Ben, 25, first visited the Pedro Club last year, where he lived on the breadline and worked as a volunteer at the venue for ten days as part of the Channel 4 show.
At the end of the episode, he revealed his identity and pledged cash to the club - which was founded by Katharine Elliot, later Baroness Elliot of Harwood, in 1929 - from his own pocket.
But Ben, who is dyslexic and watched his own business empire collapse at the age of just 21, developed a real passion for the work done at the centre and made a long-term commitment to its future by joining the board of directors.
Ufu Niazi, who runs The Pedro Club, which was once financially supported by Elizabeth Taylor and Richard Burton, said: “Every year, costs increase and we’re competing for an ever-diminishing funding pot.
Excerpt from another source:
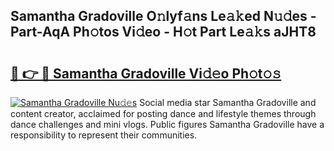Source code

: ## Samantha Gradoville O𝚗lyf𝚊ns Le𝚊𝚔ed N𝚞𝚍es - Part-AqA Ph𝚘tos Vi𝚍eo - H𝚘t Part Le𝚊𝚔s aJHT8

# <h2><a href="http://hf63v5.feru.top/?c=Samantha+Gradoville">🔗 👉 🔴 Samantha Gradoville Vi𝚍𝚎o Ph𝚘t𝚘𝚜</a></h2>

[![Samantha Gradoville Nu𝚍𝚎s](https://i.imgur.com/0TWrTi3.gif)](http://hf63v5.feru.top/?c=Samantha+Gradoville)
Social media star Samantha Gradoville and content creator, acclaimed for posting dance and lifestyle themes through dance challenges and mini vlogs. Public figures Samantha Gradoville have a responsibility to represent their communities.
There’s a common misconception that youth clubs such as ours are funded by local authorities - but the vast majority, including ourselves, rely on charitable donations.
“We are operating in one of the most problematic areas of London and I know that in the last year we’ve played a massive part in the 10 per cent reduction in crime in Hackney.
“We’re in the middle of three massive estates here and we’re the only facility of this kind for young people in this area.
“In Hackney, the only crimes that went up last year were burglaries and moped related incidents - and we’ve just launched a new initiative to fight crimes involving mopeds.
The situation is simple - if we close, crime goes up here.”
Millionaire Ben, who has subsequently rebuilt his fortune, took the idea for the initiative from close friend and fellow entrepreneur Alex Tew - whose Million Dollar Homepage made him a millionaire overnight last year.
Alex, who is advising Ben on the 100 Bricks project, said: “Ben is doing all the leg work with this - he’s spent a lot of time at the Pedro Club and he’s really passionate about it, so this is very much his baby.
“From my point of view, it’s wonderful that a fantastic cause such as this will hopefully stay afloat - because of my original idea.
“When I first thought-up milliondollarhomepage.com I never imagined it had the potential to do so much good for charity. That makes me feel very good.”
Google and eBay have already bought bricks on the site, along with a range of creative agencies and smaller companies.